▶ [Material for this exercise]

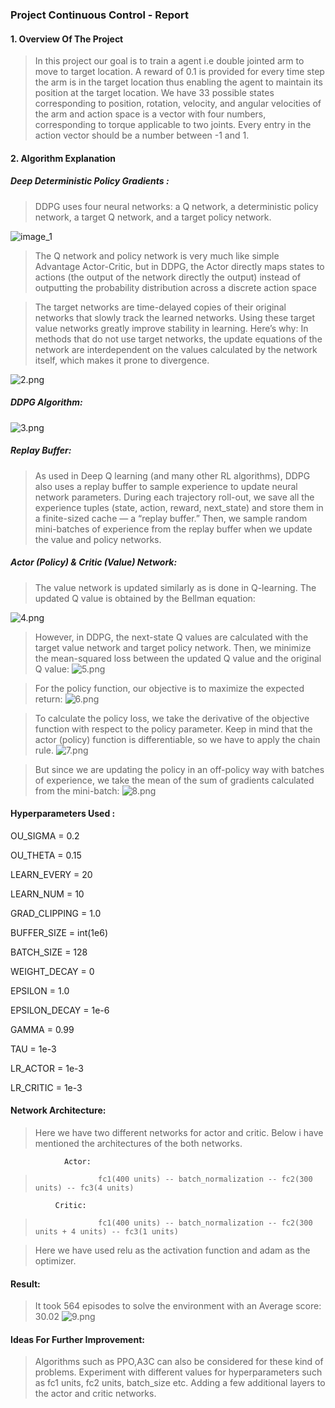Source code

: 
### Project Continuous Control - Report

#### 1. Overview Of The Project

> In this project our goal is to train a agent i.e double jointed arm to move to target location. A reward of 0.1 is provided for every time step the arm is in the target location thus enabling the agent to maintain its position at the target location.
We have 33 possible states corresponding to position, rotation, velocity, and angular velocities of the arm and action space is a vector with four numbers, corresponding to torque applicable to two joints. Every entry in the action vector should be a number between -1 and 1.

#### 2. Algorithm Explanation

##### Deep Deterministic Policy Gradients :
> DDPG uses four neural networks: a Q network, a deterministic policy network, a target Q network, and a target policy network.

![image_1](attachment:1.png)

> The Q network and policy network is very much like simple Advantage Actor-Critic, but in DDPG, the Actor directly maps states to actions (the output of the network directly the output) instead of outputting the probability distribution across a discrete action space

> The target networks are time-delayed copies of their original networks that slowly track the learned networks. Using these target value networks greatly improve stability in learning. Here’s why: In methods that do not use target networks, the update equations of the network are interdependent on the values calculated by the network itself, which makes it prone to divergence.

![2.png](attachment:image.png)

##### DDPG Algorithm:

![3.png](attachment:image.png)

##### Replay Buffer:
> As used in Deep Q learning (and many other RL algorithms), DDPG also uses a replay buffer to sample experience to update neural network parameters. During each trajectory roll-out, we save all the experience tuples (state, action, reward, next_state) and store them in a finite-sized cache — a “replay buffer.” Then, we sample random mini-batches of experience from the replay buffer when we update the value and policy networks.

##### Actor (Policy) & Critic (Value) Network:
> The value network is updated similarly as is done in Q-learning. The updated Q value is obtained by the Bellman equation:

![4.png](attachment:image.png)

> However, in DDPG, the next-state Q values are calculated with the target value network and target policy network. Then, we minimize the mean-squared loss between the updated Q value and the original Q value:
![5.png](attachment:image.png)

> For the policy function, our objective is to maximize the expected return:
![6.png](attachment:image.png)

> To calculate the policy loss, we take the derivative of the objective function with respect to the policy parameter. Keep in mind that the actor (policy) function is differentiable, so we have to apply the chain rule.
![7.png](attachment:image.png)

> But since we are updating the policy in an off-policy way with batches of experience, we take the mean of the sum of gradients calculated from the mini-batch:
![8.png](attachment:image.png)

#### Hyperparameters Used :
<p>
OU_SIGMA = 0.2
    
OU_THETA = 0.15

LEARN_EVERY = 20 

LEARN_NUM = 10  

GRAD_CLIPPING = 1.0  

BUFFER_SIZE = int(1e6) 

BATCH_SIZE = 128   

WEIGHT_DECAY = 0     

EPSILON = 1.0        

EPSILON_DECAY = 1e-6

GAMMA = 0.99        

TAU = 1e-3          

LR_ACTOR = 1e-3      

LR_CRITIC = 1e-3  

</p>

#### Network Architecture:
> Here we have two different networks for actor and critic. Below i have mentioned the architectures of the both networks.

                Actor:
>                   fc1(400 units) -- batch_normalization -- fc2(300 units) -- fc3(4 units)

              Critic:
>                   fc1(400 units) -- batch_normalization -- fc2(300 units + 4 units) -- fc3(1 units)

> Here we have used relu as the activation function and adam as the optimizer.

#### Result:
> It took 564 episodes to solve the environment with an Average score: 30.02
![9.png](attachment:image.png)

#### Ideas For Further Improvement:
> Algorithms such as PPO,A3C can also be considered for these kind of problems.
> Experiment with different values for hyperparameters such as fc1 units, fc2 units, batch_size etc.
> Adding a few additional layers to the actor and critic networks.


```python

```
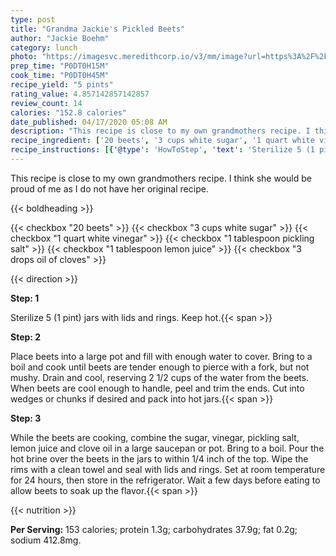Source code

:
 ```yaml
---
type: post
title: "Grandma Jackie's Pickled Beets"
author: "Jackie Boehm"
category: lunch
photo: "https://imagesvc.meredithcorp.io/v3/mm/image?url=https%3A%2F%2Fimages.media-allrecipes.com%2Fuserphotos%2F4553968.jpg"
prep_time: "P0DT0H15M"
cook_time: "P0DT0H45M"
recipe_yield: "5 pints"
rating_value: 4.857142857142857
review_count: 14
calories: "152.8 calories"
date_published: 04/17/2020 05:08 AM
description: "This recipe is close to my own grandmothers recipe. I think she would be proud of me as I do not have her original recipe."
recipe_ingredient: ['20 beets', '3 cups white sugar', '1 quart white vinegar', '1 tablespoon pickling salt', '1 tablespoon lemon juice', '3 drops oil of cloves']
recipe_instructions: [{'@type': 'HowToStep', 'text': 'Sterilize 5 (1 pint) jars with lids and rings. Keep hot.\n'}, {'@type': 'HowToStep', 'text': 'Place beets into a large pot and fill with enough water to cover. Bring to a boil and cook until beets are tender enough to pierce with a fork, but not mushy. Drain and cool, reserving 2 1/2 cups of the water from the beets. When beets are cool enough to handle, peel and trim the ends. Cut into wedges or chunks if desired and pack into hot jars.\n'}, {'@type': 'HowToStep', 'text': 'While the beets are cooking, combine the sugar, vinegar, pickling salt, lemon juice and clove oil in a large saucepan or pot. Bring to a boil. Pour the hot brine over the beets in the jars to within 1/4 inch of the top. Wipe the rims with a clean towel and seal with lids and rings. Set at room temperature for 24 hours, then store in the refrigerator. Wait a few days before eating to allow beets to soak up the flavor.\n'}]
---
```


This recipe is close to my own grandmothers recipe. I think she would be proud of me as I do not have her original recipe. 

{{< boldheading >}}

{{< checkbox "20  beets" >}}
{{< checkbox "3 cups white sugar" >}}
{{< checkbox "1 quart white vinegar" >}}
{{< checkbox "1 tablespoon pickling salt" >}}
{{< checkbox "1 tablespoon lemon juice" >}}
{{< checkbox "3 drops oil of cloves" >}}


{{< direction >}}

**Step: 1**

Sterilize 5 (1 pint) jars with lids and rings. Keep hot.{{< span >}}

**Step: 2**

Place beets into a large pot and fill with enough water to cover. Bring to a boil and cook until beets are tender enough to pierce with a fork, but not mushy. Drain and cool, reserving 2 1/2 cups of the water from the beets. When beets are cool enough to handle, peel and trim the ends. Cut into wedges or chunks if desired and pack into hot jars.{{< span >}}

**Step: 3**

While the beets are cooking, combine the sugar, vinegar, pickling salt, lemon juice and clove oil in a large saucepan or pot. Bring to a boil. Pour the hot brine over the beets in the jars to within 1/4 inch of the top. Wipe the rims with a clean towel and seal with lids and rings. Set at room temperature for 24 hours, then store in the refrigerator. Wait a few days before eating to allow beets to soak up the flavor.{{< span >}}

{{< nutrition >}}

**Per Serving:** 153 calories; protein 1.3g; carbohydrates 37.9g; fat 0.2g; sodium 412.8mg.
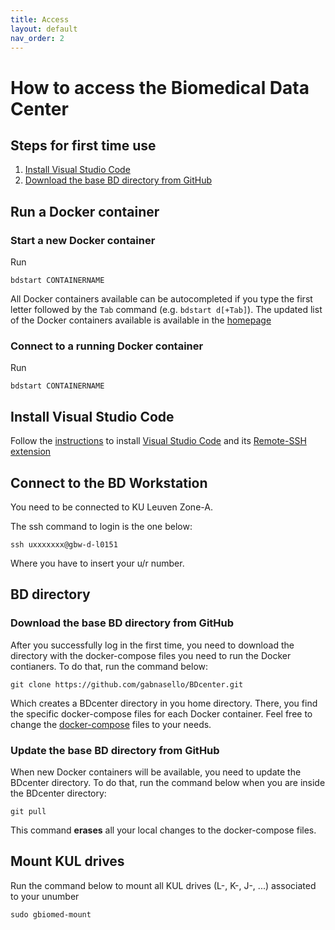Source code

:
 ```yaml
---
title: Access 
layout: default
nav_order: 2
---
```


# How to access the Biomedical Data Center

## Steps for first time use

1. [Install Visual Studio Code](#install-visual-studio-code)
2. [Download the base BD directory from GitHub](#download-the-base-bd-directory-from-github)

## Run a Docker container

### Start a new Docker container

Run

```bdstart CONTAINERNAME```

All Docker containers available can be autocompleted if you type the first letter followed by the ```Tab``` command (e.g. ```bdstart d[+Tab]```). The updated list of the Docker containers available is available in the [homepage](./index)

### Connect to a running Docker container

Run

```bdstart CONTAINERNAME```

## Install Visual Studio Code

Follow the [instructions](https://code.visualstudio.com/docs/remote/ssh) to install [Visual Studio Code](https://code.visualstudio.com/) and its [Remote-SSH extension](https://marketplace.visualstudio.com/items?itemName=ms-vscode-remote.remote-ssh)

## Connect to the BD Workstation

You need to be connected to KU Leuven Zone-A.

The ssh command to login is the one below:

```ssh uxxxxxxx@gbw-d-l0151```

Where you have to insert your u/r number.

## BD directory

### Download the base BD directory from GitHub

After you successfully log in the first time, you need to download the directory with the docker-compose files you need to run the Docker contianers. To do that, run the command below:

```git clone https://github.com/gabnasello/BDcenter.git```

Which creates a BDcenter directory in you home directory. There, you find the specific docker-compose files for each Docker container. Feel free to change the [docker-compose](https://docs.docker.com/get-started/08_using_compose/) files to your needs.

### Update the base BD directory from GitHub

When new Docker containers will be available, you need to update the BDcenter directory. To do that, run the command below when you are inside the BDcenter directory:

```git pull```

This command **erases** all your local changes to the docker-compose files. 

## Mount KUL drives

Run the command below to mount all KUL drives (L-, K-, J-, ...) associated to your unumber

```sudo gbiomed-mount```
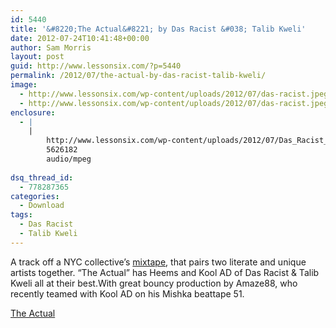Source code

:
```yaml
---
id: 5440
title: '&#8220;The Actual&#8221; by Das Racist &#038; Talib Kweli'
date: 2012-07-24T10:41:48+00:00
author: Sam Morris
layout: post
guid: http://www.lessonsix.com/?p=5440
permalink: /2012/07/the-actual-by-das-racist-talib-kweli/
image:
  - http://www.lessonsix.com/wp-content/uploads/2012/07/das-racist.jpeg
  - http://www.lessonsix.com/wp-content/uploads/2012/07/das-racist.jpeg
enclosure:
  - |
    |
        http://www.lessonsix.com/wp-content/uploads/2012/07/Das_Racist__Talib_Kweli-The_Actual_Prod_By_Amaze_88.mp3
        5626182
        audio/mpeg
        
dsq_thread_id:
  - 778287365
categories:
  - Download
tags:
  - Das Racist
  - Talib Kweli
---
```

A track off a NYC collective&#8217;s [mixtape](http://indy.livemixtapes.com/mixtapes/17653/eastern_district_presents_mosholu.html), that pairs two literate and unique artists together. &#8220;The Actual&#8221; has Heems and Kool AD of Das Racist & Talib Kweli all at their best.With great bouncy production by Amaze88, who recently teamed with Kool AD on his Mishka beattape 51.

[The Actual](http://www.lessonsix.com/wp-content/uploads/2012/07/Das_Racist__Talib_Kweli-The_Actual_Prod_By_Amaze_88.mp3)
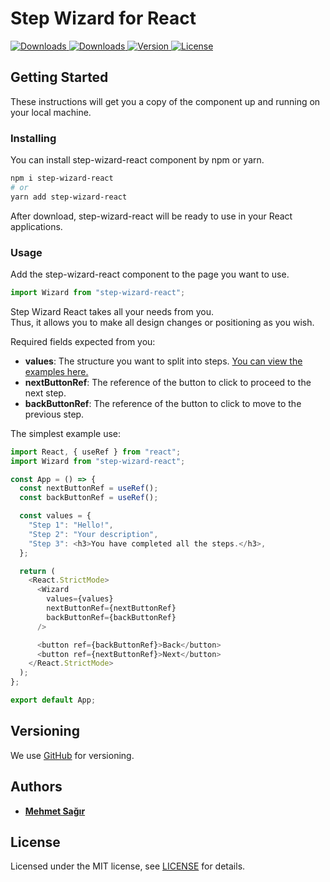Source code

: # Step Wizard for React

<p>
  <a href="https://www.npmjs.com/package/step-wizard-react">
    <img src="https://img.shields.io/npm/dm/step-wizard-react" alt="Downloads">
  </a>
  <a href="https://www.npmjs.com/package/step-wizard-react">
    <img src="https://img.shields.io/npm/dt/step-wizard-react" alt="Downloads">
  </a>
  <a href="https://www.npmjs.com/package/step-wizard-react">
    <img src="https://img.shields.io/npm/v/step-wizard-react" alt="Version">
  </a>
  <a href="https://www.npmjs.com/package/step-wizard-react">
    <img src="https://img.shields.io/npm/l/step-wizard-react" alt="License">
  </a>
</p>

## Getting Started

These instructions will get you a copy of the component up and running on your local machine.

### Installing

You can install step-wizard-react component by npm or yarn.

```bash
npm i step-wizard-react
# or
yarn add step-wizard-react
```

After download, step-wizard-react will be ready to use in your React applications.

### Usage

Add the step-wizard-react component to the page you want to use.

```js
import Wizard from "step-wizard-react";
```

Step Wizard React takes all your needs from you. <br />
Thus, it allows you to make all design changes or positioning as you wish. <br />

Required fields expected from you:

- <b>values</b>: The structure you want to split into steps. <a href="#">You can view the examples here.</a>
- <b>nextButtonRef</b>: The reference of the button to click to proceed to the next step.
- <b>backButtonRef</b>: The reference of the button to click to move to the previous step.

The simplest example use:

```js
import React, { useRef } from "react";
import Wizard from "step-wizard-react";

const App = () => {
  const nextButtonRef = useRef();
  const backButtonRef = useRef();

  const values = {
    "Step 1": "Hello!",
    "Step 2": "Your description",
    "Step 3": <h3>You have completed all the steps.</h3>,
  };

  return (
    <React.StrictMode>
      <Wizard
        values={values}
        nextButtonRef={nextButtonRef}
        backButtonRef={backButtonRef}
      />

      <button ref={backButtonRef}>Back</button>
      <button ref={nextButtonRef}>Next</button>
    </React.StrictMode>
  );
};

export default App;
```

## Versioning

We use [GitHub](https://github.com/mehmetsagir/step-wizard-react) for versioning.

## Authors

- **[Mehmet Sağır](https://github.com/mehmetsagir)**

## License

Licensed under the MIT license, see [LICENSE](https://github.com/mehmetsagir/step-wizard-react/blob/master/LICENSE) for details.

▶ [Work required] With every picture omitted, write out the material exactly from its first line through the line containing "the target location.".

▶ [Your response]
Source code

: 
### Project Continuous Control - Report

#### 1. Overview Of The Project

> In this project our goal is to train a agent i.e double jointed arm to move to target location. A reward of 0.1 is provided for every time step the arm is in the target location thus enabling the agent to maintain its position at the target location.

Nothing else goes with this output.